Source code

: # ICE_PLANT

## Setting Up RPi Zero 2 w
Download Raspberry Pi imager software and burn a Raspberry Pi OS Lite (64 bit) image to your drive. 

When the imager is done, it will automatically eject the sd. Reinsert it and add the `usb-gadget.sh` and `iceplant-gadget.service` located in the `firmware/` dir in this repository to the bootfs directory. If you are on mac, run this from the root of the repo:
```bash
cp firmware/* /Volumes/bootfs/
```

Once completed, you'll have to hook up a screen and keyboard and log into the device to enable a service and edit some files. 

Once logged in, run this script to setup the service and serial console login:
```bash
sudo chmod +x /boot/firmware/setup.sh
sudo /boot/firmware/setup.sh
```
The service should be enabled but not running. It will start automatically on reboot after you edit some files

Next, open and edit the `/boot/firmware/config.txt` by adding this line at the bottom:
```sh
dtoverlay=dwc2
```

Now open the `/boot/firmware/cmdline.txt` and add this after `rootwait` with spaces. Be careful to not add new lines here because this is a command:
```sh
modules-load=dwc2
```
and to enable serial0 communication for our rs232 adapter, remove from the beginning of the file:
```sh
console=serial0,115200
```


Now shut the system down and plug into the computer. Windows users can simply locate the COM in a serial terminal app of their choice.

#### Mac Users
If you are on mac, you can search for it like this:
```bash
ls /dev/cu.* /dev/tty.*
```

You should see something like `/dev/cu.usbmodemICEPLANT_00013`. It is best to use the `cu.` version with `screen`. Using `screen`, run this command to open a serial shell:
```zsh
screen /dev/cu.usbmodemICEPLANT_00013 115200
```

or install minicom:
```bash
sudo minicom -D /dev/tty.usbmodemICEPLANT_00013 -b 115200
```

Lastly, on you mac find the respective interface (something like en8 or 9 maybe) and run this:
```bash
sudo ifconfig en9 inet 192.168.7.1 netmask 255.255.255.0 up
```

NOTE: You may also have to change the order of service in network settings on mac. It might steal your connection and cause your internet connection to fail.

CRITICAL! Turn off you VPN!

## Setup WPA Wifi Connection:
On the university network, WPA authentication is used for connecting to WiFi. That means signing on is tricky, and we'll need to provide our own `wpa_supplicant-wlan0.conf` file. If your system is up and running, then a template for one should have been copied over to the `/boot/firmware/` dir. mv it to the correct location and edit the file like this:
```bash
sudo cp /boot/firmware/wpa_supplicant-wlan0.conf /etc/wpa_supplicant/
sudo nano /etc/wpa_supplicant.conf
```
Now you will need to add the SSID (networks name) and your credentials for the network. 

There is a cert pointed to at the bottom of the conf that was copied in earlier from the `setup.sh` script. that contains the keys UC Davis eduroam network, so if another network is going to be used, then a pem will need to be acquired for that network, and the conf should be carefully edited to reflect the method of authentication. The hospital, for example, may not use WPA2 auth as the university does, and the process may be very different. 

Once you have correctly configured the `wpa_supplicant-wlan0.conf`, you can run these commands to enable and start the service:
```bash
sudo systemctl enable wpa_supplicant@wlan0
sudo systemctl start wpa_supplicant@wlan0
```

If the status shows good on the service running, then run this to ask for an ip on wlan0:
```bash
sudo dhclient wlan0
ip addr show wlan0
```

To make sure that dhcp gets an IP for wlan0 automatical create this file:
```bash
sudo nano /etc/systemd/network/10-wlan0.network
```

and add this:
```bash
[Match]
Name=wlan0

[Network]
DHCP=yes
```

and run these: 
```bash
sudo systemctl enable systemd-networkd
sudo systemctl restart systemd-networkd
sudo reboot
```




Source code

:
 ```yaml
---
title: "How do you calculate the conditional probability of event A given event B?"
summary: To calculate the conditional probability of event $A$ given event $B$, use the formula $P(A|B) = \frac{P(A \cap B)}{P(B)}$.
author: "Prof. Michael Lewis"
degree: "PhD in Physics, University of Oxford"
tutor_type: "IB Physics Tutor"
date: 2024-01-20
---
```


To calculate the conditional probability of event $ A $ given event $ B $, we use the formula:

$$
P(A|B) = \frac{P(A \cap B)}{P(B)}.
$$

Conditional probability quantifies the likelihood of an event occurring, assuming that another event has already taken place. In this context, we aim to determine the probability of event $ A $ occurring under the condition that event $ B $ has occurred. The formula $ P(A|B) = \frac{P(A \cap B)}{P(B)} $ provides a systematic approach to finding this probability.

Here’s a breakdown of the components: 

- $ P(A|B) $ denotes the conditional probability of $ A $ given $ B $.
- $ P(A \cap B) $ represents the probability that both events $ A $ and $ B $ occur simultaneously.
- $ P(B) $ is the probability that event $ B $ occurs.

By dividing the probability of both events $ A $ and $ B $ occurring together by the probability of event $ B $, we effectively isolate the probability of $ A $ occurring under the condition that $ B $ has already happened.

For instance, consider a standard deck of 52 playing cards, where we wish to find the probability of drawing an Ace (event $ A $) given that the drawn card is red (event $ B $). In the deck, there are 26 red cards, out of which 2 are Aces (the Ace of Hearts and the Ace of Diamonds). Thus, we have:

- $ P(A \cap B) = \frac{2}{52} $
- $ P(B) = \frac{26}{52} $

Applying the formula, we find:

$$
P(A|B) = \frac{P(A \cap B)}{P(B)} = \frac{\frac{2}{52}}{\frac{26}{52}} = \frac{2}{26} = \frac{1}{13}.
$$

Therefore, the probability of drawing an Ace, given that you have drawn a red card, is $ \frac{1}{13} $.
* * *
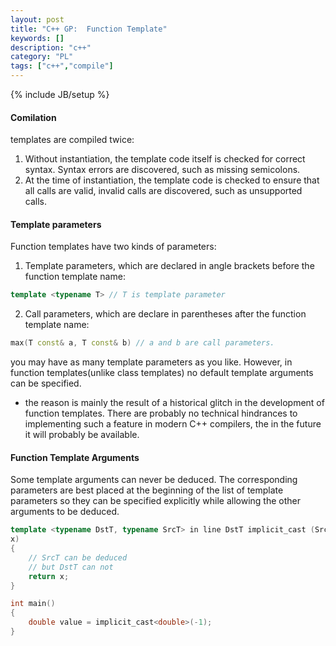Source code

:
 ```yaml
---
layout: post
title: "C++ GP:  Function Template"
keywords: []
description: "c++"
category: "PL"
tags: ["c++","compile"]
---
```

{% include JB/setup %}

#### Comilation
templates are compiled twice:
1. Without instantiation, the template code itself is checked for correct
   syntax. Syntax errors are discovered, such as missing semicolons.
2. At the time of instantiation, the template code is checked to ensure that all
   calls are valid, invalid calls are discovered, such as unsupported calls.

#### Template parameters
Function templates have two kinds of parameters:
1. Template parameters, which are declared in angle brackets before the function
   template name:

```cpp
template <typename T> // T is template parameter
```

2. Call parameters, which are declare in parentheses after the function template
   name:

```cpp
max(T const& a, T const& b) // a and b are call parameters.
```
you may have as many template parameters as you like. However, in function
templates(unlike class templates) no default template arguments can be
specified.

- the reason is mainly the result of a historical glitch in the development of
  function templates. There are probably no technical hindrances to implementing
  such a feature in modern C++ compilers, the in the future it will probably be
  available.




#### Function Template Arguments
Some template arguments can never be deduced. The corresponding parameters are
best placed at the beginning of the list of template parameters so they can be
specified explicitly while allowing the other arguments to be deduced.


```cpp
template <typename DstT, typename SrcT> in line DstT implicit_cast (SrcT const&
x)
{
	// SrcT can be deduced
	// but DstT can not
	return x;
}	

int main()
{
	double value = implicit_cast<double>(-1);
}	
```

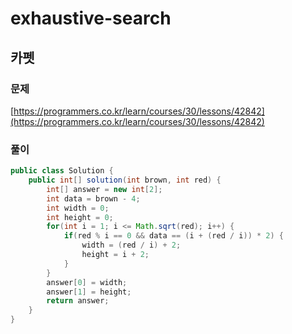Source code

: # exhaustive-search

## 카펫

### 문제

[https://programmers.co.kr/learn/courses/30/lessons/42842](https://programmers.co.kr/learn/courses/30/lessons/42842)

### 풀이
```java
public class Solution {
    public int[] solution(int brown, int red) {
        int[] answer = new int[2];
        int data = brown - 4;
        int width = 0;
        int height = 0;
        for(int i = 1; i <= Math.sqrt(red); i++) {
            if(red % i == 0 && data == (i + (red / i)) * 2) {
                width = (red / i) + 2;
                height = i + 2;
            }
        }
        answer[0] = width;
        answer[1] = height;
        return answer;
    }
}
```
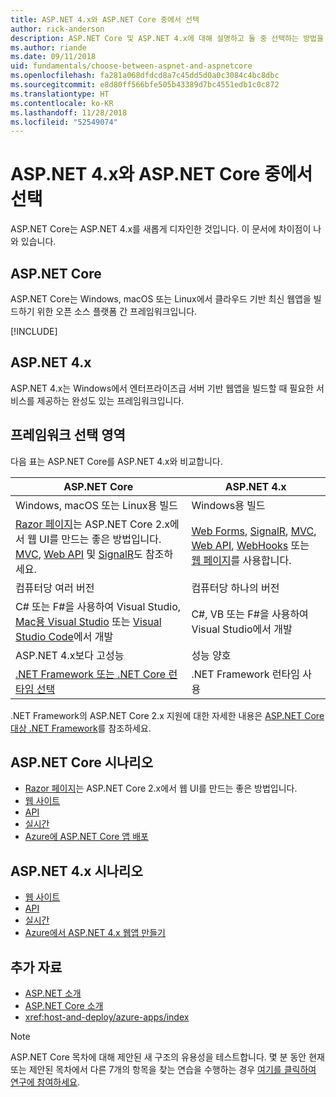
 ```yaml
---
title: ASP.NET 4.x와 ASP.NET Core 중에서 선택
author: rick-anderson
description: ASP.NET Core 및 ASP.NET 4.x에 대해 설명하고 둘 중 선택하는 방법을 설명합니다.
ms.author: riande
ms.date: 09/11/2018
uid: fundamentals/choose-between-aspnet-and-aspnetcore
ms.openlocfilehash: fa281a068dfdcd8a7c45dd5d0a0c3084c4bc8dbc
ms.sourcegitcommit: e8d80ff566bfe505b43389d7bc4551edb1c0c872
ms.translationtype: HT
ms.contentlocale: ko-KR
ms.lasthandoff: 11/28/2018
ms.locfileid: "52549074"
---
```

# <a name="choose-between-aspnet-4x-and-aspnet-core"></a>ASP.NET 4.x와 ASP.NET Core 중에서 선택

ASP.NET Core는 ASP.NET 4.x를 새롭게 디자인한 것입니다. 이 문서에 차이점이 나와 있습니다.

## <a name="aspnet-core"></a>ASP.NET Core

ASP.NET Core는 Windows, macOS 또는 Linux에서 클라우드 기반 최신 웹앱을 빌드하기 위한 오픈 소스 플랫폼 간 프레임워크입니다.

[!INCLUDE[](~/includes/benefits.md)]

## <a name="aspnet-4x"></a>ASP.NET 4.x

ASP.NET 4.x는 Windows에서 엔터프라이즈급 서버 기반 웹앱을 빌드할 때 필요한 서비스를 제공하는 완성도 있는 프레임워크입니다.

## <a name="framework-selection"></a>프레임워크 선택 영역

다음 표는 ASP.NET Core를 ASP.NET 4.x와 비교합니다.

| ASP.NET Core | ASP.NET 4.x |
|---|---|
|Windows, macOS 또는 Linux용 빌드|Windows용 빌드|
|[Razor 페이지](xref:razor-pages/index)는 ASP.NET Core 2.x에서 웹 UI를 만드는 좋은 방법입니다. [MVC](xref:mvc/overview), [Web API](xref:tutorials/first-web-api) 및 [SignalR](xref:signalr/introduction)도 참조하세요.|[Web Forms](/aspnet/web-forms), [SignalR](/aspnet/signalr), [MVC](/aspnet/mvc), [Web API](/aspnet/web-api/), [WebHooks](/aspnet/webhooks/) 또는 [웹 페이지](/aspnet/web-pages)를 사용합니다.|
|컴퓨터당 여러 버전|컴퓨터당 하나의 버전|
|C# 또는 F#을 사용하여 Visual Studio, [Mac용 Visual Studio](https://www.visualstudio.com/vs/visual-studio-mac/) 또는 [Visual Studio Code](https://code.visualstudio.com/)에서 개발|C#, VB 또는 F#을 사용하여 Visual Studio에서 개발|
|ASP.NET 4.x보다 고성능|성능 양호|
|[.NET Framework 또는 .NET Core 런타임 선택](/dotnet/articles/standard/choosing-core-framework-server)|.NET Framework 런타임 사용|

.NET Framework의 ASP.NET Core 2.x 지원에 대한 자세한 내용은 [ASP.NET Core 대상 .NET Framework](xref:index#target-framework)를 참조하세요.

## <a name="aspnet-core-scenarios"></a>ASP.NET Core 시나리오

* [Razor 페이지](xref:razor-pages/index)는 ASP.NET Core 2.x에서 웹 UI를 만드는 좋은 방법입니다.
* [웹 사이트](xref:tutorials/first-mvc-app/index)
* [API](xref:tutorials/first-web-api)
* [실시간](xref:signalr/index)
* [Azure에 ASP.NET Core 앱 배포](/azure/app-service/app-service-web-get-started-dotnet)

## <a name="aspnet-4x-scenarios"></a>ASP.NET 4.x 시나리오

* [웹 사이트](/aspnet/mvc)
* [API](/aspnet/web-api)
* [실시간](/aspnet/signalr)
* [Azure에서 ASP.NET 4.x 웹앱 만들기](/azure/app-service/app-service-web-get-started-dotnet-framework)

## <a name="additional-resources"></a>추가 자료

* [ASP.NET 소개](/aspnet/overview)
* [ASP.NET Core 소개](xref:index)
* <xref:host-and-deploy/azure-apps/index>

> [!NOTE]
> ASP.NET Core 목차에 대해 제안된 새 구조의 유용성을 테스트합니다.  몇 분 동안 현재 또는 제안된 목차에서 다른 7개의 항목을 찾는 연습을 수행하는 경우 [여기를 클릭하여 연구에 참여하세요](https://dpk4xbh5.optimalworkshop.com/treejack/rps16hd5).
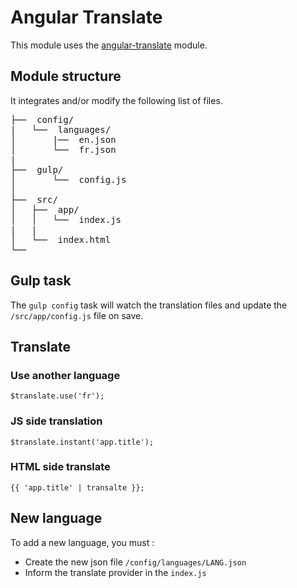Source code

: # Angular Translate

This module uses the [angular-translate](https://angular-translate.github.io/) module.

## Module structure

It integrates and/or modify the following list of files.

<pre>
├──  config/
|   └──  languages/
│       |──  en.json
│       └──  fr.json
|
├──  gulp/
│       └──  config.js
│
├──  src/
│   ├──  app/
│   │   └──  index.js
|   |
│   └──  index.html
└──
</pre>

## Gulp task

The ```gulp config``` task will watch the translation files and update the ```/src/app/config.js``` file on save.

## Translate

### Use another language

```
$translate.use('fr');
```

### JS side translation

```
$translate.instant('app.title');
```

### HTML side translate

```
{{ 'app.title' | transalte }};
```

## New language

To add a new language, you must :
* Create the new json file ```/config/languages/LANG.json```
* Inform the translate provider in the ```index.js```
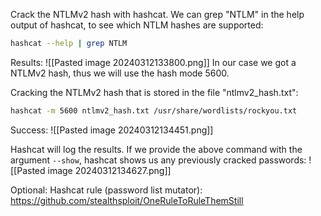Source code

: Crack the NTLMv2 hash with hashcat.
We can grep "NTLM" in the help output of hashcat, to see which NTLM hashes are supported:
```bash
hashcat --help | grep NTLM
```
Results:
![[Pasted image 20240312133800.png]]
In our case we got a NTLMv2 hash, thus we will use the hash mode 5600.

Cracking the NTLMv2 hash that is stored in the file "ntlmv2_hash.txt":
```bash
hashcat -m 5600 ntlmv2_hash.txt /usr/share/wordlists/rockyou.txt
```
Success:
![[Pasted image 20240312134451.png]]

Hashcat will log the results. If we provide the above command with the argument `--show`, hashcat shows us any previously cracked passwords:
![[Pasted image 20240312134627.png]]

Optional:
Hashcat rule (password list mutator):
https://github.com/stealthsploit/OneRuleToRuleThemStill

→ WHAT IS BEING ASKED: Reply with one number, the count of lines in the data that contain "signalr".

→ WRITTEN ANSWER: 3